Your task:
Using the listing that follows, filter out every line lacking the string "effective" and return the rest.

Exercise data:
- - - - - - -

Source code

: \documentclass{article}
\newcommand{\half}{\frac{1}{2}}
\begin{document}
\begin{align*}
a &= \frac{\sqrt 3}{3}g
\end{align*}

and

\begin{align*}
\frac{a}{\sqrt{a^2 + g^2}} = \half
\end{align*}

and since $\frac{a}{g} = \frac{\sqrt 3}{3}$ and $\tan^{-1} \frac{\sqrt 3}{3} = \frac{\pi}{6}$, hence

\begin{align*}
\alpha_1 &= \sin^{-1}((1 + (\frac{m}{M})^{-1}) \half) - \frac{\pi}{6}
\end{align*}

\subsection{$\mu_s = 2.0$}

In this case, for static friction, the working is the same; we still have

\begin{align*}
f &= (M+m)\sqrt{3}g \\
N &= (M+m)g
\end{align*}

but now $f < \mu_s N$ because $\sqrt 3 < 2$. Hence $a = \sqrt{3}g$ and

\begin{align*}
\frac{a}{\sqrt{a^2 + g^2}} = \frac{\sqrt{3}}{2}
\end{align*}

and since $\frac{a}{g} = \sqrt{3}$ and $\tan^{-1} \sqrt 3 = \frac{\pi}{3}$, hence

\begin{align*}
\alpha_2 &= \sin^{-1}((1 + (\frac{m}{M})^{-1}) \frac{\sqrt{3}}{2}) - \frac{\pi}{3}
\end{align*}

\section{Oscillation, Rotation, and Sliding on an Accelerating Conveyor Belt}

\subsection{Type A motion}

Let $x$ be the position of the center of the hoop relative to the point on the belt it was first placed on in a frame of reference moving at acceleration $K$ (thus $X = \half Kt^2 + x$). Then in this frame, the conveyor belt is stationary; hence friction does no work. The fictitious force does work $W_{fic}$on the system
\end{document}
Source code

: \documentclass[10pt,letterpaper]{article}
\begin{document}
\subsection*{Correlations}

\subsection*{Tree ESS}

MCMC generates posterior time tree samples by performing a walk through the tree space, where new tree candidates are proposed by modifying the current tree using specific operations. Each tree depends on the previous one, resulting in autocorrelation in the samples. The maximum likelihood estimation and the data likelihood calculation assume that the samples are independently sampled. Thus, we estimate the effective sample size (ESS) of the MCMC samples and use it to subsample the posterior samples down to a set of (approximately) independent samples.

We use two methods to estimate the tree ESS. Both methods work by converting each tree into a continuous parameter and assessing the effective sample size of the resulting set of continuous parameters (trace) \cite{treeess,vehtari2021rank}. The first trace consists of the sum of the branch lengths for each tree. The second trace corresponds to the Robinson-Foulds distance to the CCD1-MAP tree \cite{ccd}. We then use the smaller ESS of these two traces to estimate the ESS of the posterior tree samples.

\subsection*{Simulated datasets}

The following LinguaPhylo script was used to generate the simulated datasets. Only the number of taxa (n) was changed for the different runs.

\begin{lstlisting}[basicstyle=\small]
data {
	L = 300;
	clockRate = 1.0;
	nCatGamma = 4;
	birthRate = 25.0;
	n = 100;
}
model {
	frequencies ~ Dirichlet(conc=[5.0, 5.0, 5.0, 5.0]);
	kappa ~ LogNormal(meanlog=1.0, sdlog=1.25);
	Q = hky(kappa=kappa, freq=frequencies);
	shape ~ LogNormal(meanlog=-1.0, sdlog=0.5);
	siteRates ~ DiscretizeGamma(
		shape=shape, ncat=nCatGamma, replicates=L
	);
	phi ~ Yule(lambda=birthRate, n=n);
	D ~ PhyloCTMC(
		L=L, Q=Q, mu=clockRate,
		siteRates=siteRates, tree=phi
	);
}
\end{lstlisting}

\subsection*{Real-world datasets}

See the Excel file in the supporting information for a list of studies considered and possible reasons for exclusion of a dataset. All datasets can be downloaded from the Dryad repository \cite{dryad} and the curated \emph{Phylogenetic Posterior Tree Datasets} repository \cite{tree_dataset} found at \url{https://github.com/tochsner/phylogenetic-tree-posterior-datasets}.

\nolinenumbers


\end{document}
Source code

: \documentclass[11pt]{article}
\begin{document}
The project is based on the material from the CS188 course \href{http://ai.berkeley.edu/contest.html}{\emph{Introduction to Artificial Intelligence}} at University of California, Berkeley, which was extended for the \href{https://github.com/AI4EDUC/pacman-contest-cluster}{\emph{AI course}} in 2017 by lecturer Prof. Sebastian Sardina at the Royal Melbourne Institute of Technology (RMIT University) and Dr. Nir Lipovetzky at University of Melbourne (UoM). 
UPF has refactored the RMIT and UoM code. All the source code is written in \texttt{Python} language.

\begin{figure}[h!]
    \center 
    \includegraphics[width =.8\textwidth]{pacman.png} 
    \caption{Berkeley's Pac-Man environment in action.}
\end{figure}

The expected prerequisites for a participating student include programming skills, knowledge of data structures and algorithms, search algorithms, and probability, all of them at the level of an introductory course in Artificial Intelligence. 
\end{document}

- - - - - - -

Your response:
MCMC generates posterior time tree samples by performing a walk through the tree space, where new tree candidates are proposed by modifying the current tree using specific operations. Each tree depends on the previous one, resulting in autocorrelation in the samples. The maximum likelihood estimation and the data likelihood calculation assume that the samples are independently sampled. Thus, we estimate the effective sample size (ESS) of the MCMC samples and use it to subsample the posterior samples down to a set of (approximately) independent samples.
We use two methods to estimate the tree ESS. Both methods work by converting each tree into a continuous parameter and assessing the effective sample size of the resulting set of continuous parameters (trace) \cite{treeess,vehtari2021rank}. The first trace consists of the sum of the branch lengths for each tree. The second trace corresponds to the Robinson-Foulds distance to the CCD1-MAP tree \cite{ccd}. We then use the smaller ESS of these two traces to estimate the ESS of the posterior tree samples.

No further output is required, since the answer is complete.